Hatice hanım (sağda) ve annesi Hacer ŞenerFotoğraf: Murat Utku/DW

"Çocuklarımın arkadaşları öldü"

Hatice hanım, biri 6 aylık bebek olmak üzere beş akrabasını kaybetmiş. Annesi Hacer Şener de Antep Islahiye’de üç akrabasını yitirmiş.

"Dün defnettik hepsini. Altı günde zor çıkardılar. Tek parça çıkardılar, en büyük tesellimiz o…"

Dokuz yaşında ikiz erkek çocuk annesi Hatice hanım ve annesi Hacer hanım, yıkılan Zeray Apartmanı’nın karşısındaki binada oturuyor. Ancak onlar da şu an birinci katta bulunan evlerine girmekte tereddütlü. Otuz yıldır oturdukları binada ufak tefek çatlaklar olsa da hasarın boyutunu bilemiyorlar. Bu nedenle evlerine yürüme mesafesinde bulunan Zeynel Abidin Üçgül Camii'sinde kalıyorlar.

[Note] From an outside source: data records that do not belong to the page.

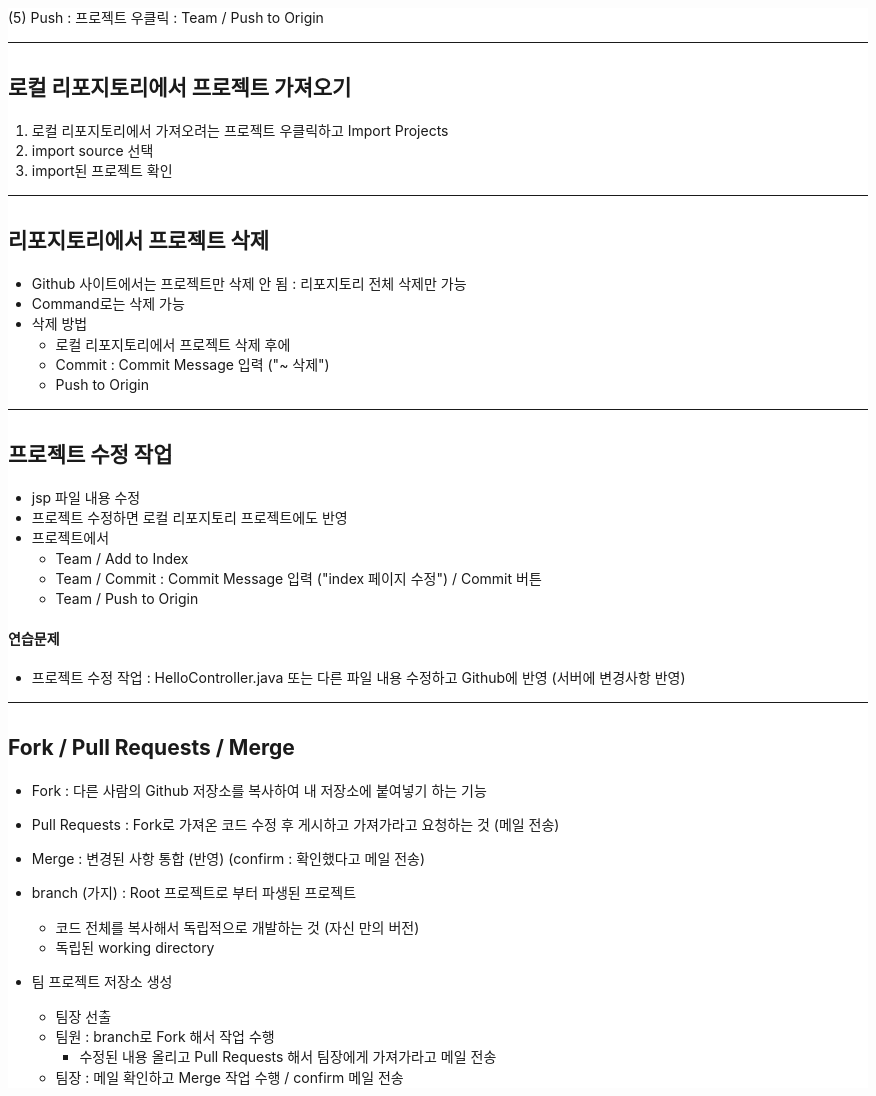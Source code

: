 (5) Push : 프로젝트 우클릭 : Team / Push to Origin



----------------

## 로컬 리포지토리에서 프로젝트 가져오기

1. 로컬 리포지토리에서 가져오려는 프로젝트 우클릭하고 Import Projects
2. import source 선택
3. import된 프로젝트 확인



-------------

## 리포지토리에서 프로젝트 삭제

* Github 사이트에서는 프로젝트만 삭제 안 됨 : 리포지토리 전체 삭제만 가능
* Command로는 삭제 가능
* 삭제 방법
  * 로컬 리포지토리에서 프로젝트 삭제 후에
  * Commit : Commit Message 입력 ("~ 삭제")
  * Push to Origin



---------------

## 프로젝트 수정 작업

* jsp 파일 내용 수정
* 프로젝트 수정하면 로컬 리포지토리 프로젝트에도 반영
* 프로젝트에서
  * Team / Add to Index
  * Team / Commit : Commit Message 입력 ("index 페이지 수정") / Commit 버튼
  * Team / Push to Origin



#### 연습문제

* 프로젝트 수정 작업 : HelloController.java 또는 다른 파일 내용 수정하고 Github에 반영 (서버에 변경사항 반영)



-----

## Fork / Pull Requests / Merge

* Fork : 다른 사람의 Github 저장소를 복사하여 내 저장소에 붙여넣기 하는 기능
* Pull Requests : Fork로 가져온 코드 수정 후 게시하고 가져가라고 요청하는 것 (메일 전송)
* Merge : 변경된 사항 통합 (반영) (confirm : 확인했다고 메일 전송)
* branch (가지) : Root 프로젝트로 부터 파생된 프로젝트
  * 코드 전체를 복사해서 독립적으로 개발하는 것 (자신 만의 버전)
  * 독립된 working directory

* 팀 프로젝트 저장소 생성
  * 팀장 선출
  * 팀원 : branch로 Fork 해서 작업 수행
    * 수정된 내용 올리고 Pull Requests 해서 팀장에게 가져가라고 메일 전송
  * 팀장 : 메일 확인하고 Merge 작업 수행 / confirm 메일 전송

"Çocuklarımın arkadaşları öldü. Okul müdürümüz öldü."

Beraber bir haftadır ev belledikleri camiye gidiyoruz. Camide genç yaşlı çocuk onlarca insan var. Genç bir kız yanında “Carlos” adlı kedisiyle yer minderinde oturuyor. Carlos o kadar korkmuş ki kutusundan çıkamıyor.

Camiye sığınanlar sıcak bir yer bulabilmiş olsalar da yakın gelecekte ne yapacaklarını bilememenin huzursuzluğu gözlerinden okunuyor.

Hacer hanım, 67 yaşında. Kızı, torunları ve damadıyla camide kalıyor ancak sağlık sorunları nedeniyle uyumakta zorluk çekiyor.

"Bu sandalye benim yuvam olmuş. Kaç gündür burada oturuyor, uyumaya çalışıyor ama uyuyamıyorum. Nereye kadar böyle camilerde kalacağız?”

Kızı Hatice hanım bizi çocuklarıyla tanıştırıyor. Çocukların elinde biri sarı biri pembe iki balon var. Şehre yardım için gelen bir sivil toplum kuruluşu çocuklara balon dağıtmış. Burada arkadaş oldukları bir başka çocuk elinde telefon, az ötemizde onları bekliyor. İkizler, annelerinin tanıştırma faslının bittiğinden emin olduktan sonra yanımızdan ayrılmak üzere izin istiyorlar.

"Biz film çekmeye gidiyoruz."

Burcu Karakaş Çalışmaları insan hakları alanında yoğunlaşan İstanbul merkezli gazeteci.